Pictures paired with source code
▼

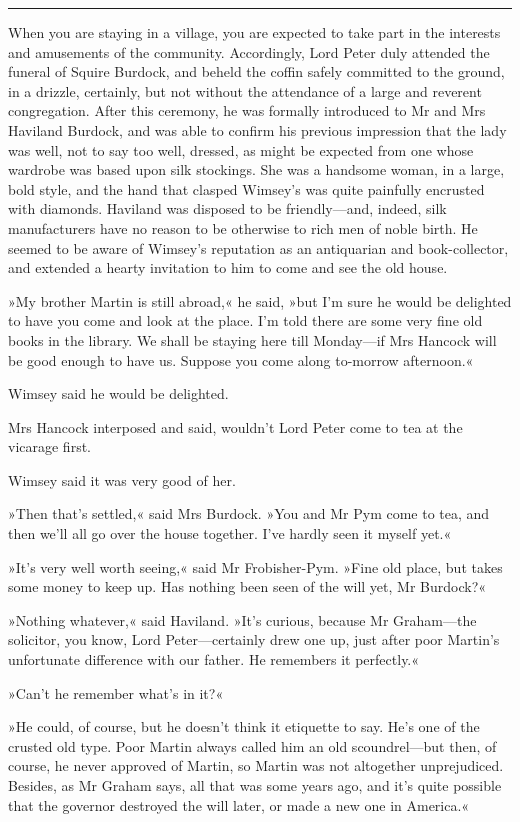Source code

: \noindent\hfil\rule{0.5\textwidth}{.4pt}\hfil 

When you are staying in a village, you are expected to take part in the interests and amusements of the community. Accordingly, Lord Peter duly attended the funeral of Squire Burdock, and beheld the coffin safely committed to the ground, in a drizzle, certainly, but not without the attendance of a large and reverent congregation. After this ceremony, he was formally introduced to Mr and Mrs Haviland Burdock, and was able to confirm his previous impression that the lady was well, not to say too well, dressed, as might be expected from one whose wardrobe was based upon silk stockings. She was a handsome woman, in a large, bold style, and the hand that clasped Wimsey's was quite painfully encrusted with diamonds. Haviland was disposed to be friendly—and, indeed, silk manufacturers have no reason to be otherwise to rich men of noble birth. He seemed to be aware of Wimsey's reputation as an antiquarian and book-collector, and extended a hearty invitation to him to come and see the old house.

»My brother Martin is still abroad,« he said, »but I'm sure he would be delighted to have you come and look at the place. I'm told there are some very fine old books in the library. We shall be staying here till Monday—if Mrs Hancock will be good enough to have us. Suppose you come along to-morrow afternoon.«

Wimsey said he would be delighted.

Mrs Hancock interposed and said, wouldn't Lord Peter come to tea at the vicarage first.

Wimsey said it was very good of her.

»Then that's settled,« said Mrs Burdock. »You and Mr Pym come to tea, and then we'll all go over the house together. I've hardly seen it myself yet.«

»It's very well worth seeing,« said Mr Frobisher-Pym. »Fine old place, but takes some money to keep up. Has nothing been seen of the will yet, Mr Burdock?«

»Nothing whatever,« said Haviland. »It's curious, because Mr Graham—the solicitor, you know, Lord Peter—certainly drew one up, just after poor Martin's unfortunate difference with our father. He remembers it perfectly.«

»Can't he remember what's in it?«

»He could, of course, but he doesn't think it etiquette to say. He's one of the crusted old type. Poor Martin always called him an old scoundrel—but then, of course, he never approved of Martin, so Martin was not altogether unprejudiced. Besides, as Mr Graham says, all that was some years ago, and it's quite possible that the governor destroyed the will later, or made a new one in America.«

▲

THE TASK:
Provide an exact transcript of the lines from the one that holds "Wimsey said it was very good of her." through the final line of the data above.

YOUR SOLUTION:
Wimsey said it was very good of her.

»Then that's settled,« said Mrs Burdock. »You and Mr Pym come to tea, and then we'll all go over the house together. I've hardly seen it myself yet.«

»It's very well worth seeing,« said Mr Frobisher-Pym. »Fine old place, but takes some money to keep up. Has nothing been seen of the will yet, Mr Burdock?«

»Nothing whatever,« said Haviland. »It's curious, because Mr Graham—the solicitor, you know, Lord Peter—certainly drew one up, just after poor Martin's unfortunate difference with our father. He remembers it perfectly.«

»Can't he remember what's in it?«

»He could, of course, but he doesn't think it etiquette to say. He's one of the crusted old type. Poor Martin always called him an old scoundrel—but then, of course, he never approved of Martin, so Martin was not altogether unprejudiced. Besides, as Mr Graham says, all that was some years ago, and it's quite possible that the governor destroyed the will later, or made a new one in America.«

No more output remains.